Posted on 05/10/2012 5:30:50 PM PDT by bruinbirdman

JPMorgan Chase chief executive Jamie Dimon has shocked Wall Street by disclosing the bank racked up $2bn (£1.2bn) of trading losses in the past six weeks and warned they could get worse.

“It puts egg on our face and we deserve any criticism we get,” Mr Dimon told analysts in a hastily arranged call after stock markets closed in New York on Thursday night.

America’s second-biggest bank said that the losses stemmed from a series of complex trades that were designed to hedge the bank's overall risk.

Some of the losses have been offet by gains of about $1bn from the sale of other financial assets, according to the bank, which said that the division that made the trades will now lose about $800m this quarter.
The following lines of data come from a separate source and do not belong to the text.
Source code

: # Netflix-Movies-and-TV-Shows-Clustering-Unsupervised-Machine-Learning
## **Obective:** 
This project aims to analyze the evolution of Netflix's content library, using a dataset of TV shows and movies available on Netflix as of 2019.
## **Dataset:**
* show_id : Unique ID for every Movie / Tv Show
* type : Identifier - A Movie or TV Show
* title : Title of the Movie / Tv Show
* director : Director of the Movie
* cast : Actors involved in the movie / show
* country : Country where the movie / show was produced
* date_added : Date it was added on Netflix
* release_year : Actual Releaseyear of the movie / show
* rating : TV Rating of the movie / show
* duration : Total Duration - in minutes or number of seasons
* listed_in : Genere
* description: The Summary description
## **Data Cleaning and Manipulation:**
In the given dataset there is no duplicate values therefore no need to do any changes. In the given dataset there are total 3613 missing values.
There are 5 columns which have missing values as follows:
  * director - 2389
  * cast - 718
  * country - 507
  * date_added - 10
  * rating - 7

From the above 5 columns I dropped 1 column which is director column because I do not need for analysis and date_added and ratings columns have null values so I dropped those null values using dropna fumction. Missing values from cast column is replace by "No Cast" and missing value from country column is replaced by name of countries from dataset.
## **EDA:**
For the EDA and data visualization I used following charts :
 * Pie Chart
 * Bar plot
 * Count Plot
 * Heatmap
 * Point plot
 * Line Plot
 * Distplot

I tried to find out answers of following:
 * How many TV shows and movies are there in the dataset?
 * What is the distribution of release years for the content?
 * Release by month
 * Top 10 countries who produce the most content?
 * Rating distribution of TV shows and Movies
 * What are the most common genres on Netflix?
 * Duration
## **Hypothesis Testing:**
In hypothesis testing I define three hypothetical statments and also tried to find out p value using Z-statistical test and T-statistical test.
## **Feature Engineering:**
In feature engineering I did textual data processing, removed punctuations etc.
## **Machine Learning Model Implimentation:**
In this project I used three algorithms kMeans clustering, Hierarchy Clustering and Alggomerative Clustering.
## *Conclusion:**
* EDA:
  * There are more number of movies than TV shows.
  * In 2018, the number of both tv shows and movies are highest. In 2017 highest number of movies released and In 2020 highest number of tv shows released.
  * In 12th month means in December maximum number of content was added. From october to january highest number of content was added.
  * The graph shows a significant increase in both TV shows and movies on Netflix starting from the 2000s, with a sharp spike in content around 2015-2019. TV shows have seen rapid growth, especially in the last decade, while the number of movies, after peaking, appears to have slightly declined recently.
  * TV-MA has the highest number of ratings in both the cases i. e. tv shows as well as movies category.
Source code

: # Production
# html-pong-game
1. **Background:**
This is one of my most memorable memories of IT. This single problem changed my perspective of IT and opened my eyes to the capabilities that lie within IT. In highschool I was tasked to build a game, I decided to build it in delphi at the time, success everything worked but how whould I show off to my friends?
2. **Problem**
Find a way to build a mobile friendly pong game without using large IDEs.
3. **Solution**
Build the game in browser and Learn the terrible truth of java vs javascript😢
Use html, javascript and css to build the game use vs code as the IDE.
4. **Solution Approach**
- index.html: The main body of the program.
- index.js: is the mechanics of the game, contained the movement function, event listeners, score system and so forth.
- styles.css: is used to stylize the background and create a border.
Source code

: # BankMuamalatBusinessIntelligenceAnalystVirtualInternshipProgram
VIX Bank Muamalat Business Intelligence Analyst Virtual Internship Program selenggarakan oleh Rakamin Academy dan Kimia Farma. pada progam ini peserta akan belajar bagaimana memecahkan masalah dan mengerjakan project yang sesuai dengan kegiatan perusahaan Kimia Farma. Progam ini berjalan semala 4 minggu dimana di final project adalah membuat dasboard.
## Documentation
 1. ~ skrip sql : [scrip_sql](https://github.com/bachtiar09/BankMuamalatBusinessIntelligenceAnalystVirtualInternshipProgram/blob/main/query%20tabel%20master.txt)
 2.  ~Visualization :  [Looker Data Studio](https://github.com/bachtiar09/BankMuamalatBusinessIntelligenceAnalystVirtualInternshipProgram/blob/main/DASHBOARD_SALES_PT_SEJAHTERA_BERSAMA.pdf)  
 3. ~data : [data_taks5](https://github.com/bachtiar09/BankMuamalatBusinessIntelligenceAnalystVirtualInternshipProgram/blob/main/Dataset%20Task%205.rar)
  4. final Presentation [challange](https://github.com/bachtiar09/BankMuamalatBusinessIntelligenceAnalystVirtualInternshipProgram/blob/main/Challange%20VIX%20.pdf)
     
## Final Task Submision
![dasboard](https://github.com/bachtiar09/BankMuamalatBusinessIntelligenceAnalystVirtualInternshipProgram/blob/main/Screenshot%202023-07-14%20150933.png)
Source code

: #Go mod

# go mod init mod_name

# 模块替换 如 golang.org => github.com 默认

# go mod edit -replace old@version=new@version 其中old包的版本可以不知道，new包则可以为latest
The trading losses are an acute embarrassment for Mr Dimon who has led Wall Street’s fight against what banks have deemed excessive regulation in the wake of the financial crisis. Mr Dimon said that the set of trades, which includes credit default swaps, was designed to shield the bank from risk in the financial markets. “In hindsight, it was bad strategy, bad execution,” he said.

However, the scale of the losses will prompt renewed debate about the level of regulation that is needed to ensure the safety and soundness of the financial system. The chief investment office (CIO), the part of the bank that put on the trades, had moved from hedging risk to making speculative bets designed to reap profits for the bank, Bloomberg reported last month.

Carl Levin, a Democratic Senator who has pushed for tougher regulation of banks' trading, said that the loss "is just the latest evidence that what banks call 'hedges' are often risky bets that so-called 'too big to fail' banks have no business making." Mr Dimon said

(Excerpt) Read more at telegraph.co.uk ...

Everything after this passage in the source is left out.